PROCESSES: int: Number of processes to use for multiprocessing. Default is 1.
**kwargs: additional keyword arguments: Additional keyword arguments to pass to the find_ptms_in_many_regions function, which will be fed into the filter_ptms() function from the helper module. These will be used to filter ptms with lower evidence. For example, if you want to filter PTMs based on the number of MS observations, you can add ‘min_MS_observations = 2’ to the kwargs. This will filter out any PTMs that have less than 2 MS observations. See the filter_ptms() function for more options.
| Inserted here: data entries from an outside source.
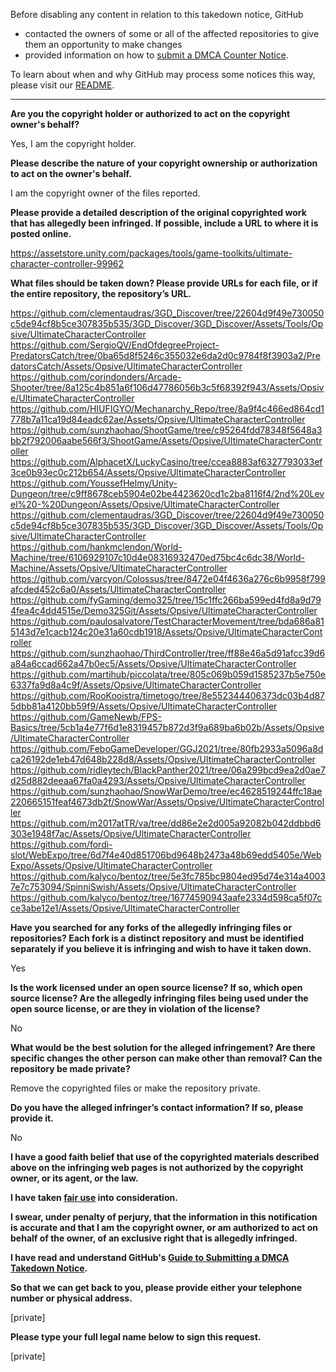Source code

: Before disabling any content in relation to this takedown notice, GitHub
- contacted the owners of some or all of the affected repositories to give them an opportunity to make changes
- provided information on how to [submit a DMCA Counter Notice](https://docs.github.com/en/articles/guide-to-submitting-a-dmca-counter-notice).

To learn about when and why GitHub may process some notices this way, please visit our [README](https://github.com/github/dmca/blob/master/README.md).

---

**Are you the copyright holder or authorized to act on the copyright owner's behalf?**

Yes, I am the copyright holder.

**Please describe the nature of your copyright ownership or authorization to act on the owner's behalf.**

I am the copyright owner of the files reported.

**Please provide a detailed description of the original copyrighted work that has allegedly been infringed. If possible, include a URL to where it is posted online.**

https://assetstore.unity.com/packages/tools/game-toolkits/ultimate-character-controller-99962

**What files should be taken down? Please provide URLs for each file, or if the entire repository, the repository’s URL.**

https://github.com/clementaudras/3GD_Discover/tree/22604d9f49e730050c5de94cf8b5ce307835b535/3GD_Discover/3GD_Discover/Assets/Tools/Opsive/UltimateCharacterController  
https://github.com/SergioQV/EndOfdegreeProject-PredatorsCatch/tree/0ba65d8f5246c355032e6da2d0c9784f8f3903a2/PredatorsCatch/Assets/Opsive/UltimateCharacterController  
https://github.com/corindonders/Arcade-Shooter/tree/8a125c4b851a6f106d47786056b3c5f68392f943/Assets/Opsive/UltimateCharacterController  
https://github.com/HIUFIGYO/Mechanarchy_Repo/tree/8a9f4c466ed864cd1778b7a11ca19d84eadc62ae/Assets/Opsive/UltimateCharacterController  
https://github.com/sunzhaohao/ShootGame/tree/c95264fdd78348f5648a3bb2f792006aabe566f3/ShootGame/Assets/Opsive/UltimateCharacterController  
https://github.com/AlphacetX/LuckyCasino/tree/ccea8883af6327793033ef3ce0b93ec0c212b654/Assets/Opsive/UltimateCharacterController  
https://github.com/YoussefHelmy/Unity-Dungeon/tree/c9ff8678ceb5904e02be4423620cd1c2ba8116f4/2nd%20Level%20-%20Dungeon/Assets/Opsive/UltimateCharacterController  
https://github.com/clementaudras/3GD_Discover/tree/22604d9f49e730050c5de94cf8b5ce307835b535/3GD_Discover/3GD_Discover/Assets/Tools/Opsive/UltimateCharacterController  
https://github.com/hankmclendon/World-Machine/tree/6106929107c10d4e08316932470ed75bc4c6dc38/World-Machine/Assets/Opsive/UltimateCharacterController  
https://github.com/varcyon/Colossus/tree/8472e04f4636a276c6b9958f799afcded452c6a0/Assets/UltimateCharacterController  
https://github.com/fyGaming/demo325/tree/15c1ffc266ba599ed4fd8a9d794fea4c4dd4515e/Demo325Git/Assets/Opsive/UltimateCharacterController  
https://github.com/paulosalvatore/TestCharacterMovement/tree/bda686a815143d7e1cacb124c20e31a60cdb1918/Assets/Opsive/UltimateCharacterController  
https://github.com/sunzhaohao/ThirdController/tree/ff88e46a5d91afcc39d6a84a6ccad662a47b0ec5/Assets/Opsive/UltimateCharacterController  
https://github.com/martihub/piccolata/tree/805c069b059d1585237b5e750e6337fa9d8a4c9f/Assets/Opsive/UltimateCharacterController  
https://github.com/RooKooistra/timetogo/tree/8e552344406373dc03b4d875dbb81a4120bb59f9/Assets/Opsive/UltimateCharacterController  
https://github.com/GameNewb/FPS-Basics/tree/5cb1a4e77f6d1e8319457b872d3f9a689ba6b02b/Assets/Opsive/UltimateCharacterController  
https://github.com/FeboGameDeveloper/GGJ2021/tree/80fb2933a5096a8dca26192de1eb47d648b228d8/Assets/Opsive/UltimateCharacterController  
https://github.com/ridleytech/BlackPanther2021/tree/06a299bcd9ea2d0ae7d25d882deeaa67fa0a4293/Assets/Opsive/UltimateCharacterController  
https://github.com/sunzhaohao/SnowWarDemo/tree/ec4628519244ffc18ae220665151feaf4673db2f/SnowWar/Assets/Opsive/UltimateCharacterController  
https://github.com/m2017atTR/va/tree/dd86e2e2d005a92082b042ddbbd6303e1948f7ac/Assets/Opsive/UltimateCharacterController  
https://github.com/fordi-slot/WebExpo/tree/6d7f4e40d851706bd9648b2473a48b69edd5405e/WebExpo/Assets/Opsive/UltimateCharacterController  
https://github.com/kalyco/bentoz/tree/5e3fc785bc9804ed95d74e314a40037e7c753094/SpinniSwish/Assets/Opsive/UltimateCharacterController  
https://github.com/kalyco/bentoz/tree/16774590943aafe2334d598ca5f07cce3abe12e1/Assets/Opsive/UltimateCharacterController

**Have you searched for any forks of the allegedly infringing files or repositories? Each fork is a distinct repository and must be identified separately if you believe it is infringing and wish to have it taken down.**

Yes

**Is the work licensed under an open source license? If so, which open source license? Are the allegedly infringing files being used under the open source license, or are they in violation of the license?**

No

**What would be the best solution for the alleged infringement? Are there specific changes the other person can make other than removal? Can the repository be made private?**

Remove the copyrighted files or make the repository private.

**Do you have the alleged infringer’s contact information? If so, please provide it.**

No

**I have a good faith belief that use of the copyrighted materials described above on the infringing web pages is not authorized by the copyright owner, or its agent, or the law.**

**I have taken <a href="https://www.lumendatabase.org/topics/22">fair use</a> into consideration.**

**I swear, under penalty of perjury, that the information in this notification is accurate and that I am the copyright owner, or am authorized to act on behalf of the owner, of an exclusive right that is allegedly infringed.**

**I have read and understand GitHub's <a href="https://docs.github.com/articles/guide-to-submitting-a-dmca-takedown-notice/">Guide to Submitting a DMCA Takedown Notice</a>.**

**So that we can get back to you, please provide either your telephone number or physical address.**

[private]

**Please type your full legal name below to sign this request.**

[private]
ptm_pose.project.project_ptms_onto_SpliceSeq(psi_data, splicegraph, gene_col='symbol', dPSI_col=None, sig_col=None, extra_cols=None, coordinate_type='hg19', separate_modification_types=False, identify_flanking_sequences=False, flank_size=5, ptm_coordinates=None, PROCESSES=1, **kwargs)[source]#

Given splice event quantification from SpliceSeq (such as what can be downloaded from TCGASpliceSeq), annotate with PTMs that are found in the differentially included regions.

Parameters:

psi_data: pandas.DataFrame: dataframe containing splice event quantification from SpliceSeq. Must contain the following columns: ‘symbol’, ‘exons’, ‘splice_type’.
splicegraph: pandas.DataFrame: dataframe containing exon information from the splicegraph used during splice event quantification. Must contain the following columns: ‘Symbol’, ‘Exon’, ‘Chr_Start’, ‘Chr_Stop’.
gene_col: str: column name in psi_data that contains the gene name. Default is ‘symbol’.
dPSI_col: str: column name in psi_data that contains the delta PSI value for the splice event. Default is None, which will not include this information in the output.
sig_col: str: column name in psi_data that contains the significance value for the splice event. Default is None, which will not include this information in the output.
extra_cols: list: list of additional columns to include in the output dataframe. Default is None, which will not include any additional columns.
coordinate_type: str: indicates the coordinate system used for the start and end positions. Either hg38 or hg19. Default is ‘hg19’.
separate_modification_types: bool: Indicate whether to store PTM sites with multiple modification types as multiple rows. For example, if a site at K100 was both an acetylation and methylation site, these will be separated into unique rows with the same site number but different modification types. Default is True.
identify_flanking_sequences: bool: Indicate whether to identify and return the flanking sequences for the splice events. Default is False.
flank_size: int: Size of the flanking sequence to extract from the splice event. Default is 5, which will extract 5 bases upstream and downstream of the splice event. Only relevant if identify_flanking_sequences is True.
PROCESSES: int: Number of processes to use for multiprocessing. Default is 1 (single processing).
**kwargs: additional keyword arguments: Additional keyword arguments to pass to the find_ptms_in_many_regions function, which will be fed into the filter_ptms() function from the helper module. These will be used to filter ptms with lower evidence. For example, if you want to filter PTMs based on the number of MS observations, you can add ‘min_MS_observations = 2’ to the kwargs. This will filter out any PTMs that have less than 2 MS observations. See the filter_ptms() function for more options.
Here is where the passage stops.